Feeling anxious can be an isolating experience. Sharing how you feel with the people around you is an important step towards feeling better. Try talking to a family member or friend about your feelings of anxiety. You might find that you feel reassured and better understood. They could even share helpful perspectives or advice on how to manage your anxiety.

More broadly, a healthy social life is a great guard against anxiety. When you’re feeling anxious you might just want to hide in bed, but make sure to connect with friends and loved ones regularly. In-person meetings are best for relieving symptoms, but phone and video calls can also help. When you feel surrounded by supportive people, you’ll feel better equipped to manage your anxiety.

12. Get support from a mental health professional

If you often experience anxiety and the tips above don’t bring relief, it might be time to seek out a mental health professional. An anxiety disorder is a medical condition, and there are a range of effective therapies and treatments that can help you get on top of it.

Many people who suffer from anxiety disorders get relief with Cognitive Behavioral Therapy (CBT). This popular approach helps you to identify and change negative thought patterns through structured sessions with a therapist. Cognitive Behavioral Therapy can give you new tools for coping with anxiety. For example, cognitive reframing is a Cognitive Behavioral Therapy technique which trains you to view a situation from a balanced perspective rather than focusing on negative or catastrophic thoughts. This helps to tame anxiety.
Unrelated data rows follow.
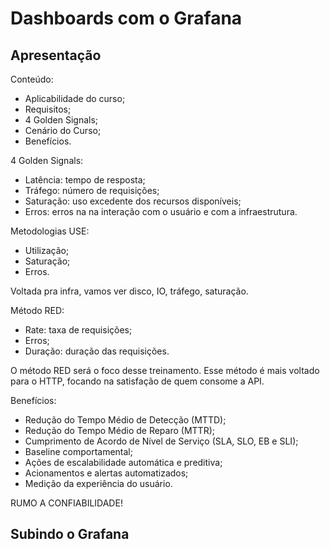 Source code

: # Dashboards com o Grafana

## Apresentação

Conteúdo:
- Aplicabilidade do curso;
- Requisitos;
- 4 Golden Signals;
- Cenário do Curso;
- Benefícios.

4 Golden Signals:
- Latência: tempo de resposta;
- Tráfego: número de requisições;
- Saturação: uso excedente dos recursos disponíveis;
- Erros: erros na na interação com o usuário e com a infraestrutura.

Metodologias USE:
- Utilização;
- Saturação;
- Erros.

Voltada pra infra, vamos ver disco, IO, tráfego, saturação.

Método RED:
- Rate: taxa de requisições;
- Erros;
- Duração: duração das requisições.

O método RED será o foco desse treinamento. Esse método é mais voltado para o HTTP, focando na satisfação de quem consome a API.

Benefícios:
- Redução do Tempo Médio de Detecção (MTTD);
- Redução do Tempo Médio de Reparo (MTTR);
- Cumprimento de Acordo de Nível de Serviço (SLA, SLO, EB e SLI);
- Baseline comportamental;
- Ações de escalabilidade automática e preditiva;
- Acionamentos e alertas automatizados;
- Medição da experiência do usuário.

RUMO A CONFIABILIDADE!

## Subindo o Grafana


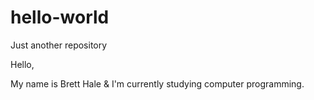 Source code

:# hello-world
Just another repository 

Hello,

My name is Brett Hale & I'm currently studying computer programming. 
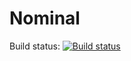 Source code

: Nominal
=======

Build status: [![Build status](https://travis-ci.org/colinhect/nominal.png)](https://travis-ci.org/colinhect/nominal) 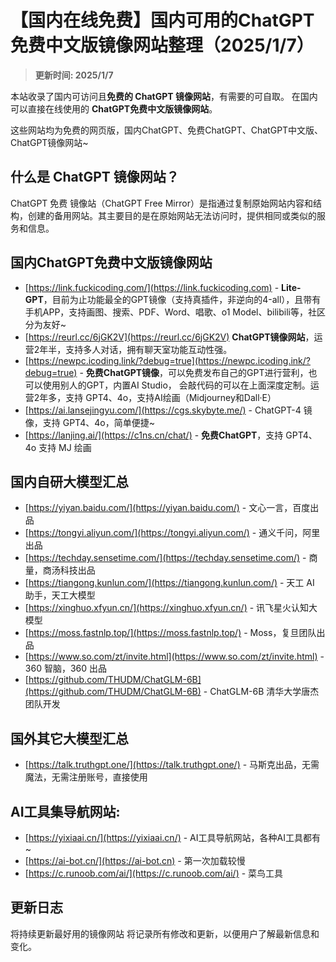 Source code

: # 【国内在线免费】国内可用的ChatGPT免费中文版镜像网站整理（2025/1/7）

> **更新时间: 2025/1/7**  

本站收录了国内可访问且**免费的 ChatGPT 镜像网站**，有需要的可自取。 在国内可以直接在线使用的 **ChatGPT免费中文版镜像网站**。  <br />  

这些网站均为免费的网页版，国内ChatGPT、免费ChatGPT、ChatGPT中文版、ChatGPT镜像网站~ 

## 什么是 ChatGPT 镜像网站？

ChatGPT 免费 镜像站（ChatGPT Free Mirror）是指通过复制原始网站内容和结构，创建的备用网站。其主要目的是在原始网站无法访问时，提供相同或类似的服务和信息。

## 国内ChatGPT免费中文版镜像网站

- [https://link.fuckicoding.com/](https://link.fuckicoding.com) - **Lite-GPT**，目前为止功能最全的GPT镜像（支持真插件，非逆向的4-all），且带有手机APP，支持画图、搜索、PDF、Word、唱歌、o1 Model、bilibili等，社区分为友好~
- [https://reurl.cc/6jGK2V](https://reurl.cc/6jGK2V) **ChatGPT镜像网站**，运营2年半，支持多人对话，拥有聊天室功能互动性强。
- [https://newpc.icoding.link/?debug=true](https://newpc.icoding.ink/?debug=true) - **免费ChatGPT镜像**，可以免费发布自己的GPT进行营利，也可以使用别人的GPT，内置AI Studio， 会敲代码的可以在上面深度定制。运营2年多，支持 GPT4、4o，支持AI绘画（Midjourney和Dall·E）
- [https://ai.lansejingyu.com/](https://cgs.skybyte.me/) - ChatGPT-4 镜像，支持 GPT4、4o，简单便捷~
- [https://lanjing.ai/](https://c1ns.cn/chat/) - **免费ChatGPT**，支持 GPT4、4o 支持 MJ 绘画

## 国内自研大模型汇总

- [https://yiyan.baidu.com/](https://yiyan.baidu.com/) - 文心一言，百度出品
- [https://tongyi.aliyun.com/](https://tongyi.aliyun.com/) - 通义千问，阿里出品
- [https://techday.sensetime.com/](https://techday.sensetime.com/) - 商量，商汤科技出品
- [https://tiangong.kunlun.com/](https://tiangong.kunlun.com/) - 天工 AI 助手，天工大模型
- [https://xinghuo.xfyun.cn/](https://xinghuo.xfyun.cn/) - 讯飞星火认知大模型
- [https://moss.fastnlp.top/](https://moss.fastnlp.top/) - Moss，复旦团队出品
- [https://www.so.com/zt/invite.html](https://www.so.com/zt/invite.html) - 360 智脑，360 出品
- [https://github.com/THUDM/ChatGLM-6B](https://github.com/THUDM/ChatGLM-6B) - ChatGLM-6B 清华大学唐杰团队开发

## 国外其它大模型汇总

- [https://talk.truthgpt.one/](https://talk.truthgpt.one/) - 马斯克出品，无需魔法，无需注册账号，直接使用

## AI工具集导航网站:
- [https://yixiaai.cn/](https://yixiaai.cn/) - AI工具导航网站，各种AI工具都有~
- [https://ai-bot.cn/](https://ai-bot.cn) - 第一次加载较慢
- [https://c.runoob.com/ai/](https://c.runoob.com/ai/) - 菜鸟工具

## 更新日志

将持续更新最好用的镜像网站
将记录所有修改和更新，以便用户了解最新信息和变化。

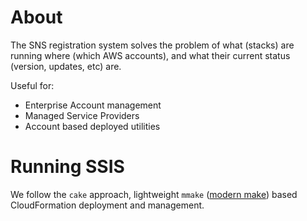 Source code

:# About

The SNS registration system solves the problem of what (stacks) are running where (which AWS accounts), and what their current status (version, updates, etc) are.

Useful for:
- Enterprise Account management
- Managed Service Providers
- Account based deployed utilities

# Running SSIS

We follow the `cake` approach, lightweight `mmake` ([modern make](https://github.com/tj/mmake)) based CloudFormation deployment and management.

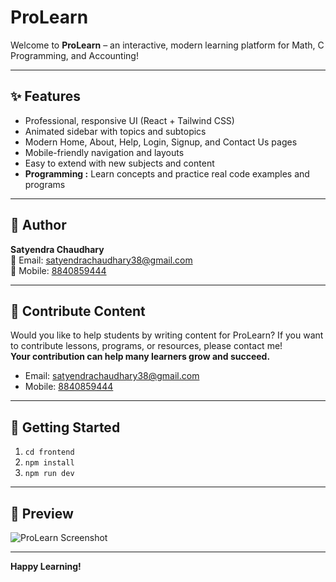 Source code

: # ProLearn

Welcome to **ProLearn** – an interactive, modern learning platform for Math, C Programming, and Accounting!

---

## ✨ Features
- Professional, responsive UI (React + Tailwind CSS)
- Animated sidebar with topics and subtopics
- Modern Home, About, Help, Login, Signup, and Contact Us pages
- Mobile-friendly navigation and layouts
- Easy to extend with new subjects and content
- **Programming :** Learn concepts and practice real code examples and programs

---

## 👤 Author
**Satyendra Chaudhary**  
📧 Email: [satyendrachaudhary38@gmail.com](mailto:satyendrachaudhary38@gmail.com)  
📱 Mobile: [8840859444](tel:8840859444)

---

## 🤝 Contribute Content
Would you like to help students by writing content for ProLearn? If you want to contribute lessons, programs, or resources, please contact me!  
**Your contribution can help many learners grow and succeed.**

- Email: [satyendrachaudhary38@gmail.com](mailto:satyendrachaudhary38@gmail.com)
- Mobile: [8840859444](tel:8840859444)

---

## 🚀 Getting Started
1. `cd frontend`
2. `npm install`
3. `npm run dev`

---

## 📸 Preview
![ProLearn Screenshot](https://images.unsplash.com/photo-1464983953574-0892a716854b?auto=format&fit=crop&w=1200&q=80)

---

**Happy Learning!**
Other anxiety sufferers try talking therapies like counseling or psychotherapy. Talking therapies give you a chance to explore your feelings and experiences in a supportive environment. During the sessions, a mental health professional can help you understand the root causes of your feelings and develop strategies to reduce anxiety. If you feel anxious because of unresolved issues or traumatic experiences, talking therapies might be particularly helpful for you.

Conclusion

Many of us accept anxiety as a fact of modern life, but it doesn’t have to be this way. With some handy tricks and the right support, it’s possible to feel calmer and happier. Techniques like deep breathing, mindfulness, physical activity, and guided imagery can bring you immediate relief. For a longer-term solution, try getting help from a mental health professional in the form of talking therapies or cognitive behavioral therapy. Tools like Endel can also manage your anxiety. By following just a few tips in this article, you should be able to bring your anxiety under control.